A belt that resists high loads

While developing the heavy-duty bucket elevator, the tensile strength of belts with wire-free zones was strengthened. The current belt has a tensile load of 2500 N/mm, the new belt with wire-free zones has a tensile load of 3300 N/mm (Fig. 4). The conveyor belts are more resistant to mechanical wear, and they are able to transport coarse-grained material and have a high tensile load, all this makes the new heavy-duty bucket elevator the favourite conveying system for strongly abrasive material with high capacity and large centre distance. “This belt has twice the service life of a chain. Bucket elevators fitted with this belt are a clear improvement over central chain bucket elevators when used for strongly abrasive material, such as clinker, ore or blast-furnace slag”, Schenk learned in Beckum.

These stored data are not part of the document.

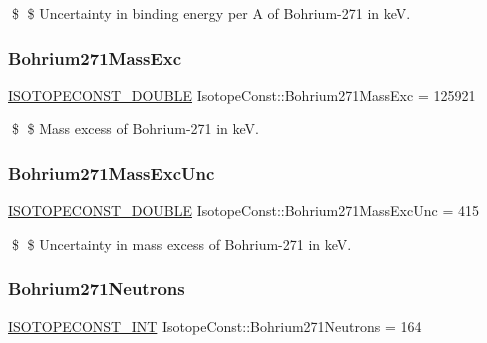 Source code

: \$ \$ Uncertainty in binding energy per A of Bohrium-\/271 in keV. \mbox{\label{group___isotope_const-_bohrium-_bh271_gada5f8e3f6544029d344bb2a282d8fd58}} 
\subsubsection{\texorpdfstring{Bohrium271\+Mass\+Exc}{Bohrium271MassExc}}
{\footnotesize\ttfamily \mbox{\hyperlink{group___isotope_const-_macros_ga8f45a7272ce02c0b4c65c44636ed719a}{I\+S\+O\+T\+O\+P\+E\+C\+O\+N\+S\+T\+\_\+\+D\+O\+U\+B\+LE}} Isotope\+Const\+::\+Bohrium271\+Mass\+Exc = 125921}

\$ \$ Mass excess of Bohrium-\/271 in keV. \mbox{\label{group___isotope_const-_bohrium-_bh271_ga1ddae73fe76937f14475a4e1d076adf8}} 
\subsubsection{\texorpdfstring{Bohrium271\+Mass\+Exc\+Unc}{Bohrium271MassExcUnc}}
{\footnotesize\ttfamily \mbox{\hyperlink{group___isotope_const-_macros_ga8f45a7272ce02c0b4c65c44636ed719a}{I\+S\+O\+T\+O\+P\+E\+C\+O\+N\+S\+T\+\_\+\+D\+O\+U\+B\+LE}} Isotope\+Const\+::\+Bohrium271\+Mass\+Exc\+Unc = 415}

\$ \$ Uncertainty in mass excess of Bohrium-\/271 in keV. \mbox{\label{group___isotope_const-_bohrium-_bh271_gac0ee85c39ede80a9c814e9f0d6d41b16}} 
\subsubsection{\texorpdfstring{Bohrium271\+Neutrons}{Bohrium271Neutrons}}
{\footnotesize\ttfamily \mbox{\hyperlink{group___isotope_const-_macros_ga5f18360b3e99483a35c32d789e62621c}{I\+S\+O\+T\+O\+P\+E\+C\+O\+N\+S\+T\+\_\+\+I\+NT}} Isotope\+Const\+::\+Bohrium271\+Neutrons = 164}

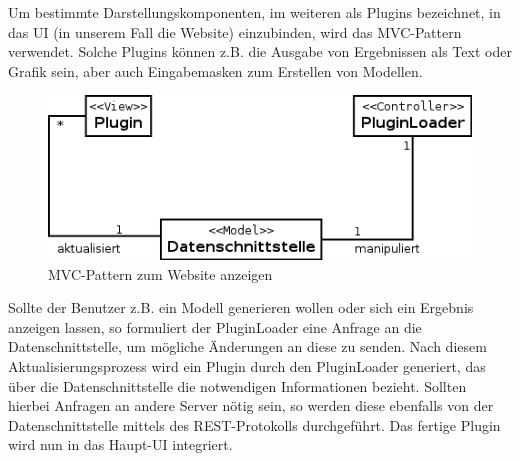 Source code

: 
Um bestimmte Darstellungskomponenten, im weiteren als Plugins bezeichnet, in das UI (in unserem Fall die Website) einzubinden, wird das MVC-Pattern verwendet. Solche Plugins können z.B. die Ausgabe von Ergebnissen als Text oder Grafik sein, aber auch Eingabemasken zum Erstellen von Modellen. 

\begin{figure}[h]
\centering
\includegraphics[width=0.6\linewidth]{Grafik/Diagramm/Pattern/MVC/Kontextdiagramm.png}
\caption[MVC Website Klassen]{MVC-Pattern zum Website anzeigen}
\end{figure}

\noindent Sollte der Benutzer z.B. ein Modell generieren wollen oder sich ein Ergebnis anzeigen lassen, so formuliert der PluginLoader eine Anfrage an die Datenschnittstelle, um mögliche Änderungen an diese zu senden. Nach diesem Aktualisierungsprozess wird ein Plugin durch den PluginLoader generiert, das über die Datenschnittstelle die notwendigen Informationen bezieht. Sollten hierbei Anfragen an andere Server nötig sein, so werden diese ebenfalls von der Datenschnittstelle mittels des REST-Protokolls durchgeführt. Das fertige Plugin wird nun in das Haupt-UI integriert.


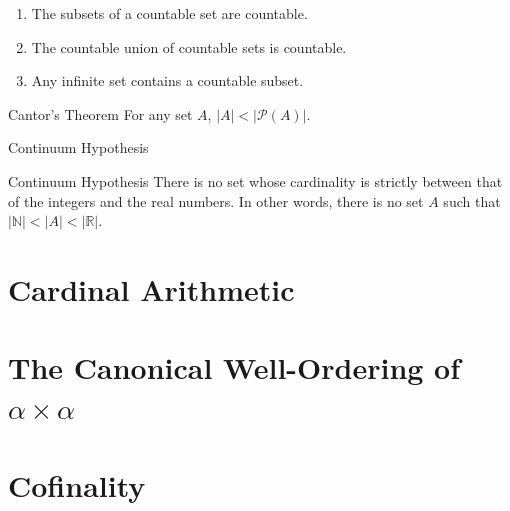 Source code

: \begin{proposition}
    \begin{enumerate}
        \item The subsets of a countable set are countable.
        \item The countable union of countable sets is countable. 
        \item Any infinite set contains a countable subset.
    \end{enumerate}
\end{proposition}


\begin{theorem}{Cantor's Theorem} %
    For any set \(A\), \(|A| < |\mathscr{P}(A)|\).
\end{theorem}



\begin{leftbarTitle}{Continuum Hypothesis}\end{leftbarTitle} %

\begin{postulate}{Continuum Hypothesis} %
    There is no set whose cardinality is strictly between that of the integers and the real numbers. 
    In other words, there is no set \(A\) such that \(|\mathbb{N}| < |A| < |\mathbb{R}|\).
\end{postulate}


\section{Cardinal Arithmetic} %


\section{The Canonical Well-Ordering of \(\alpha\times \alpha\)} %

\section{Cofinality} % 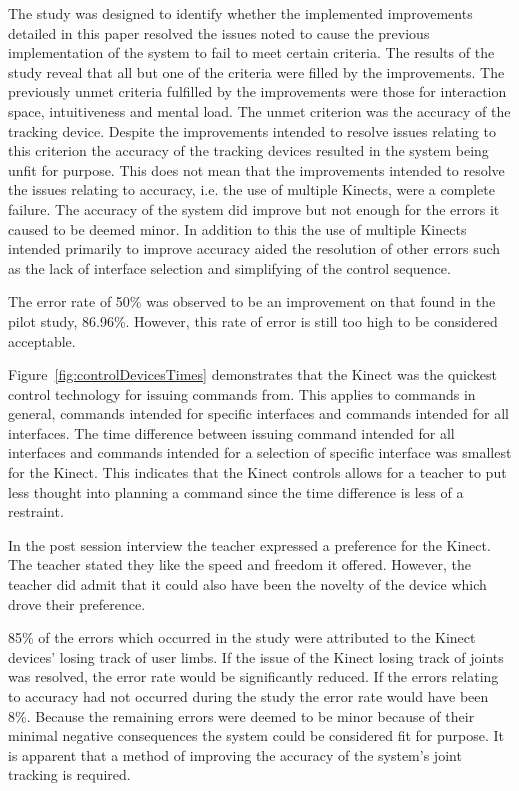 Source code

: \documentclass[link]{IWCOMP}
\begin{document}
The study was designed to identify whether the implemented improvements detailed in this paper resolved the issues noted to cause the previous implementation of the system to fail to meet certain criteria.
The results of the study reveal that all but one of the criteria were filled by the improvements.
The previously unmet criteria fulfilled by the improvements were those for interaction space, intuitiveness and mental load.
The unmet criterion was the accuracy of the tracking device.
Despite the improvements intended to resolve issues relating to this criterion the accuracy of the tracking devices resulted in the system being unfit for purpose.
This does not mean that the improvements intended to resolve the issues relating to accuracy, i.e. the use of multiple Kinects, were a complete failure.
The accuracy of the system did improve but not enough for the errors it caused to be deemed minor.
In addition to this the use of multiple Kinects intended primarily to improve accuracy aided the resolution of other errors such as the lack of interface selection and simplifying of the control sequence.

The error rate of 50\% was observed to be an improvement on that found in the pilot study, 86.96\%.
However, this rate of error is still too high to be considered acceptable.

Figure~\ref{fig:controlDevicesTimes} demonstrates that the Kinect was the quickest control technology for issuing commands from.
This applies to commands in general, commands intended for specific interfaces and commands intended for all interfaces.
The time difference between issuing command intended for all interfaces and commands intended for a selection of specific interface was smallest for the Kinect.
This indicates that the Kinect controls allows for a teacher to put less thought into planning a command since the time difference is less of a restraint.

In the post session interview the teacher expressed a preference for the Kinect.
The teacher stated they like the speed and freedom it offered.
However, the teacher did admit that it could also have been the novelty of the device which drove their preference.

85\% of the errors which occurred in the study were attributed to the Kinect devices' losing track of user limbs.
If the issue of the Kinect losing track of joints was resolved, the error rate would be significantly reduced.
If the errors relating to accuracy had not occurred during the study the error rate would have been 8\%.
Because the remaining errors were deemed to be minor because of their minimal negative consequences the system could be considered fit for purpose.
It is apparent that a method of improving the accuracy of the system's joint tracking is required.
\end{document}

The timeline was tight, just two months for planing and realising the modification. “We got the ball rolling in October. The date of delivery was at the beginning of January and the bucket elevator was in operation at the end of February”, Schenk says. Employees at Lafarge carried out the assembly under the watchful eye of the Beumer specialists. The expenditive for the cement plant was very low. “Beumer handled all the planning, we only had to mount the buckets and the belt.”

“This solution saved us a lot of money”, says Schenk. The complete modification cost about 80 000 €. In comparison, a new conventional belt would have cost only 60 000 €, but: „If we assume that the Beumer solution lasts twice as long, the modification will amortise after a short period of time”, emphasizes Schenk. “Even after six months of operation there are no signs of wear. This was quite different with the old belt.”